PNH is a rare blood disease where the red blood cells are destroyed by a part of the body’s immune system known as the complement system. According to a retrospective and a cross-sectional study of patients treated with C5 inhibitors, at least 72% had persistently low hemoglobin1,2, and at least 36% required one or more transfusions a year, Apellis said.
Cedric Francois, co-founder and chief executive officer of Apellis, said as the first-approved targeted C3 therapy for PNH, Empaveli has the potential to redefine treatment for patients battling this hematological disease.
This approval represents a significant scientific advancement as Empaveli ushers in the first new class of complementary medicine in almost 15 years. We look forward to exploring the full potential of targeting C3 and continue to advance registrational programs of this therapy across multiple complement-driven diseases with high unmet need,” Francois said in a statement.

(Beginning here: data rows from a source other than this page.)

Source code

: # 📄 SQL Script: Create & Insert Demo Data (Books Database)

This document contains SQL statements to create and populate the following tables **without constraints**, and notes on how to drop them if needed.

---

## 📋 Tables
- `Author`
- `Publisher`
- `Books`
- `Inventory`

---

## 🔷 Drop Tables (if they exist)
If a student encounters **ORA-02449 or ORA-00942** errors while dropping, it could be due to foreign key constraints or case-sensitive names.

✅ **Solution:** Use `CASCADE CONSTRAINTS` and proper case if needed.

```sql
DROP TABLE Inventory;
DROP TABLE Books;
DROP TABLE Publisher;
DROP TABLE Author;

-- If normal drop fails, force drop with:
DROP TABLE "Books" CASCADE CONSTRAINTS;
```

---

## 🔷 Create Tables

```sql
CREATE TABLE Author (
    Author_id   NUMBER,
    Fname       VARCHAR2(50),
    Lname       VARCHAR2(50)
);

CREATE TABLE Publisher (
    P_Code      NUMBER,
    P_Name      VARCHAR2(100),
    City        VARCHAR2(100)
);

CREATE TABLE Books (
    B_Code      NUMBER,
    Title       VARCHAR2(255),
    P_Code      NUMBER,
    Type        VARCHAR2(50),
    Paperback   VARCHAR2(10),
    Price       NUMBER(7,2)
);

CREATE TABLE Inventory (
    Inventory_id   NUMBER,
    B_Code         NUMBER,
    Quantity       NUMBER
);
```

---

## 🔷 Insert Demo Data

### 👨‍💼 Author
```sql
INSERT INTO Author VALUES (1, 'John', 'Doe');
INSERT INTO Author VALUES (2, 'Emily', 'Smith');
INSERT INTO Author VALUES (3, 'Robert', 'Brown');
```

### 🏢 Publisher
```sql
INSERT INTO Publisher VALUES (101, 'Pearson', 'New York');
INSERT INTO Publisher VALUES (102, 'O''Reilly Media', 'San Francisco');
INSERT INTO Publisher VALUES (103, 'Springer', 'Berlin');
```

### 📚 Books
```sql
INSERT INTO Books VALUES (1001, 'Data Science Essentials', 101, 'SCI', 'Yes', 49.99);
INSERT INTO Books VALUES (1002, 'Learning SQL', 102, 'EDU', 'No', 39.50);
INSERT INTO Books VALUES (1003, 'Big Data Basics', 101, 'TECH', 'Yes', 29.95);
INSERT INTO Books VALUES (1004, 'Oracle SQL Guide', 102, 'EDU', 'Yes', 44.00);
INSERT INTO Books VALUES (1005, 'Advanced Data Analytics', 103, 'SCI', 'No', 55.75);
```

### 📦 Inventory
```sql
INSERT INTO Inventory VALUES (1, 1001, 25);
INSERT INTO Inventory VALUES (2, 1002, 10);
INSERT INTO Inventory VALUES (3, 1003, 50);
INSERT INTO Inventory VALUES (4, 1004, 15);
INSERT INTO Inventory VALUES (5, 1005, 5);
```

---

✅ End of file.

Empaveli does come with a boxed warning of potential risk of meningococcal and other serious infections caused by encapsulated bacteria. The FDA has approved a Risk Evaluation and Mitigation Strategy (REMS) for Empaveli, Apellis said. About 5% of patients treated with Empaveli during studies developed an infection, but no cases of meningitis were reported, the company added.
Apellis is seeking approval in Europe as well. A Marketing Authorization Application is under review by the European Medicines Agency. A decision is expected in the second half of 2021.